[Start of Attachment]

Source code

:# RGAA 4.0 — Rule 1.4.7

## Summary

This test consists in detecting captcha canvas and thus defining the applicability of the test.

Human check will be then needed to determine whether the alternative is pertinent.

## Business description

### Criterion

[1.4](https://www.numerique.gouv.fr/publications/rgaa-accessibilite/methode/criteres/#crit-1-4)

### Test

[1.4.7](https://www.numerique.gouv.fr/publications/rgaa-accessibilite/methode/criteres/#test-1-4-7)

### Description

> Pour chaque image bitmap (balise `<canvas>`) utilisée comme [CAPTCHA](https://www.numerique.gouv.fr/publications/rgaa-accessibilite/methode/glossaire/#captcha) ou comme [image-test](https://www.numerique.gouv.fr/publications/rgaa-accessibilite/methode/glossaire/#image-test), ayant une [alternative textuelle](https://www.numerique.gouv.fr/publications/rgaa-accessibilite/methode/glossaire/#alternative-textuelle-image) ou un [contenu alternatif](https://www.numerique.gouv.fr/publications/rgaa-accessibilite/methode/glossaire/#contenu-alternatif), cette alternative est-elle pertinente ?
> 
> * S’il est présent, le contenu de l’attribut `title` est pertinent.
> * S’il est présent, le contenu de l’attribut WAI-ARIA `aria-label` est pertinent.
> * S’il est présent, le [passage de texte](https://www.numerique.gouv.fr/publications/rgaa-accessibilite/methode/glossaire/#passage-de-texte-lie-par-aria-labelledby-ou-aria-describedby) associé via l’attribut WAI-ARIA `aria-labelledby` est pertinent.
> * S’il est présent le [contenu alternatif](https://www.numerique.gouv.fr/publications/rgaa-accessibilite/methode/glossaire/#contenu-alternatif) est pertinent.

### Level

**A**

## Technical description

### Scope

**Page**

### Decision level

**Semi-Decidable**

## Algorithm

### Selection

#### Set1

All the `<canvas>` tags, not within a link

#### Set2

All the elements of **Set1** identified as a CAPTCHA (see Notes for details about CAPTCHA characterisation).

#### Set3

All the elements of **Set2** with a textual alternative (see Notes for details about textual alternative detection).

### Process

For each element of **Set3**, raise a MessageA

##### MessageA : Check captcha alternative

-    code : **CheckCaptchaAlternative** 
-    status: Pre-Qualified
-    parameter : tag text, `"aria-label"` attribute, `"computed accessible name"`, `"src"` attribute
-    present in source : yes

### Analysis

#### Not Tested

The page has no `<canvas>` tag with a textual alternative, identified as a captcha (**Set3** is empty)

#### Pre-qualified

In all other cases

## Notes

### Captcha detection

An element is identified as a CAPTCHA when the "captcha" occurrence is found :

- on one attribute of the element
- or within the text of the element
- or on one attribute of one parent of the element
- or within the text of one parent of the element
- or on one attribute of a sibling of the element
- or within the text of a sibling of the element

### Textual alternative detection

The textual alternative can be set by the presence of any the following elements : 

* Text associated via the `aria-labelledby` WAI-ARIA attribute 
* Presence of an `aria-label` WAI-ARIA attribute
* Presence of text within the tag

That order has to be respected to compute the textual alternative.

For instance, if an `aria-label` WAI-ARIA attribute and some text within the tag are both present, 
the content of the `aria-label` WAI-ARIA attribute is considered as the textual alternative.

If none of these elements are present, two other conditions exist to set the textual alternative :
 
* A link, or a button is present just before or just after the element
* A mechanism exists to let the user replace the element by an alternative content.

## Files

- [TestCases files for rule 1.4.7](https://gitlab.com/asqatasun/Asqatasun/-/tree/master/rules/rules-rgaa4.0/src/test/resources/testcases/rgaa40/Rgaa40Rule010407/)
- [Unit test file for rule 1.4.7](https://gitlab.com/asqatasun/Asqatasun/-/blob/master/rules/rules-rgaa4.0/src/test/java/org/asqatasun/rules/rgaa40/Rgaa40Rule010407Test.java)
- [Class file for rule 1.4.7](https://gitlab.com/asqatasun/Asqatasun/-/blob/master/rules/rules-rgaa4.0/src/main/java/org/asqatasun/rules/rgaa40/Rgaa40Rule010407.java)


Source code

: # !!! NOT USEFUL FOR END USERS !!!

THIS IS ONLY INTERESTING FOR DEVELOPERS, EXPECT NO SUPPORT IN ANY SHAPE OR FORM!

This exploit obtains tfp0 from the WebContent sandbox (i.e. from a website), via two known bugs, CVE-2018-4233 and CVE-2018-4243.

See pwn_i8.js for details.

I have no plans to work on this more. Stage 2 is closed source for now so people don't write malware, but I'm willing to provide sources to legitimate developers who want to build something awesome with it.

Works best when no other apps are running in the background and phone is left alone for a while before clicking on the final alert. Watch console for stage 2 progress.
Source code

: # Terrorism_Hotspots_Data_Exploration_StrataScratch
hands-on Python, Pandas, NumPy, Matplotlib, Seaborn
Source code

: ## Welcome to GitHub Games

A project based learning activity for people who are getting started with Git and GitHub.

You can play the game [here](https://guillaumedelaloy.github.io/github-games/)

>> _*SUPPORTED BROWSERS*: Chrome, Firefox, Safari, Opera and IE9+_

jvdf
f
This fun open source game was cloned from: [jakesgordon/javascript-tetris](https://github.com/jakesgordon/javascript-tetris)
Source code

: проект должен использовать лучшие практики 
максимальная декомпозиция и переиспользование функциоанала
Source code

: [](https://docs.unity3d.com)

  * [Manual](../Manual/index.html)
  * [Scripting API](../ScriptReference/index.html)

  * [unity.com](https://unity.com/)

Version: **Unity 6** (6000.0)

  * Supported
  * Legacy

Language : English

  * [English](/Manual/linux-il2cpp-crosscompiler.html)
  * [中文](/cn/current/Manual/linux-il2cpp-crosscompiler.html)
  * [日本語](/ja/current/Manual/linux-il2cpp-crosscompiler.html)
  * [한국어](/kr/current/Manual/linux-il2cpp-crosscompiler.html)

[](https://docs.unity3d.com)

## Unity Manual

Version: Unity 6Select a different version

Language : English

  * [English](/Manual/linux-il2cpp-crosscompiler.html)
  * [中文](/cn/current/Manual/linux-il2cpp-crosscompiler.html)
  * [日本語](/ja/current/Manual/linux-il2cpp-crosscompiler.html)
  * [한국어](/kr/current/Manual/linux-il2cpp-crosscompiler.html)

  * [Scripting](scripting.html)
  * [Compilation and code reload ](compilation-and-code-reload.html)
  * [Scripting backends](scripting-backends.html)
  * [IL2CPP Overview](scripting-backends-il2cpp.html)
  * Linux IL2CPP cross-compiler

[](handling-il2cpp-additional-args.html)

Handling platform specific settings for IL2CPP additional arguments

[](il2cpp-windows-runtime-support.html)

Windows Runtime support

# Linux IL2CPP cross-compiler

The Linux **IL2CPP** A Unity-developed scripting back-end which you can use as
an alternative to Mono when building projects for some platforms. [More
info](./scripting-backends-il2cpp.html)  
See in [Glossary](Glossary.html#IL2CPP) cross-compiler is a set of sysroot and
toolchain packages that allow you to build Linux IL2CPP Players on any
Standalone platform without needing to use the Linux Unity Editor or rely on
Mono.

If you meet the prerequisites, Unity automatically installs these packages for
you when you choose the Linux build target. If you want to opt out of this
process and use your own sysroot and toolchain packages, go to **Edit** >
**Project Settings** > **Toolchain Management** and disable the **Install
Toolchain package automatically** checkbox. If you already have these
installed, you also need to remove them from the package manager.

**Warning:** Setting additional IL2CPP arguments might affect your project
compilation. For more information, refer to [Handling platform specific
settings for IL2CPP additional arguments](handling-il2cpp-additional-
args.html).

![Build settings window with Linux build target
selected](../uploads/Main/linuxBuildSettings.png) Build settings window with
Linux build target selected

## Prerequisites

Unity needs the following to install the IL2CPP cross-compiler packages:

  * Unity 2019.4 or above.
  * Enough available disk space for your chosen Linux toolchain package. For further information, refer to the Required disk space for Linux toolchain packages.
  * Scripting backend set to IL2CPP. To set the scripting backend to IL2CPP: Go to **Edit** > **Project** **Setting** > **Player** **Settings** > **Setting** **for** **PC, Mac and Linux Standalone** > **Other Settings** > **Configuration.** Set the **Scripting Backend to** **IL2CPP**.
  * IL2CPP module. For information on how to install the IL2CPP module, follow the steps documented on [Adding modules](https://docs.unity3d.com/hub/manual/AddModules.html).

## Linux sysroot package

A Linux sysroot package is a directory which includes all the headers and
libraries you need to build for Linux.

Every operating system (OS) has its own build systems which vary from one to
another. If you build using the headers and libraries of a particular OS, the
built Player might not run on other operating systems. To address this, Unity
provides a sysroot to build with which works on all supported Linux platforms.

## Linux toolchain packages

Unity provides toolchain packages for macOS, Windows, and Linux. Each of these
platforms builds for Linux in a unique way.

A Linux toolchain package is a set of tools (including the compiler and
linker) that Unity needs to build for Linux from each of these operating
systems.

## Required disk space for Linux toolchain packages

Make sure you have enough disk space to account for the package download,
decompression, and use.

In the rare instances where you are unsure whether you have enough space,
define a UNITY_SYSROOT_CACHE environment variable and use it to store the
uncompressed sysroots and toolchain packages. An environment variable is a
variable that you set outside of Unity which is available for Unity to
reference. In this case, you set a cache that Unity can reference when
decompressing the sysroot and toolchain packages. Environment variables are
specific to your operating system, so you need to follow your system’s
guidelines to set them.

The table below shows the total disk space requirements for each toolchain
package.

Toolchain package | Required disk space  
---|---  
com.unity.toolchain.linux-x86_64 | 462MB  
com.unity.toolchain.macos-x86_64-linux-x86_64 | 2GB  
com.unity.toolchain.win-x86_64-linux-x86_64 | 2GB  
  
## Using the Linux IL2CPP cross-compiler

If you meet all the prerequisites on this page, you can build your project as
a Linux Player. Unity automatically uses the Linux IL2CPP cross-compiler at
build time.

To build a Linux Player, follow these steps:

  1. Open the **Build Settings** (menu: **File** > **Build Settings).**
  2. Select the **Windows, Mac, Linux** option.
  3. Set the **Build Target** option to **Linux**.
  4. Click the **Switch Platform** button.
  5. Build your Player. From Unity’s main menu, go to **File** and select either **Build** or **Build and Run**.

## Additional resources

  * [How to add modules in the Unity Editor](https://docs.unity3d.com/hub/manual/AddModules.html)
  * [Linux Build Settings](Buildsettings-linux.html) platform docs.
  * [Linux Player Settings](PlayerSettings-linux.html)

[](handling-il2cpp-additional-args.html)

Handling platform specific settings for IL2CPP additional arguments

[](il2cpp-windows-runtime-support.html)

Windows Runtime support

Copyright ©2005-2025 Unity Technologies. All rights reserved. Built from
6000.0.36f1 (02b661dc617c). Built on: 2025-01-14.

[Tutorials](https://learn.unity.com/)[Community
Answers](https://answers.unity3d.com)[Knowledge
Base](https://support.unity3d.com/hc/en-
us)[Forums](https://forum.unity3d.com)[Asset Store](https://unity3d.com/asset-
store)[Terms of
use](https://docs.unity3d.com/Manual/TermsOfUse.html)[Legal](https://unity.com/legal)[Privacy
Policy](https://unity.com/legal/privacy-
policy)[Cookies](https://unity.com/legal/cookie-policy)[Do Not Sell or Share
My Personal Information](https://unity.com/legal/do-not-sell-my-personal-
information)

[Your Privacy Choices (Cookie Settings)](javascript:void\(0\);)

[End of Attachment]

> _TASK GOAL_:
Which lines in the records contain the word "parent"? Copy each one.

> _WRITTEN SOLUTION_:
- or on one attribute of one parent of the element
- or within the text of one parent of the element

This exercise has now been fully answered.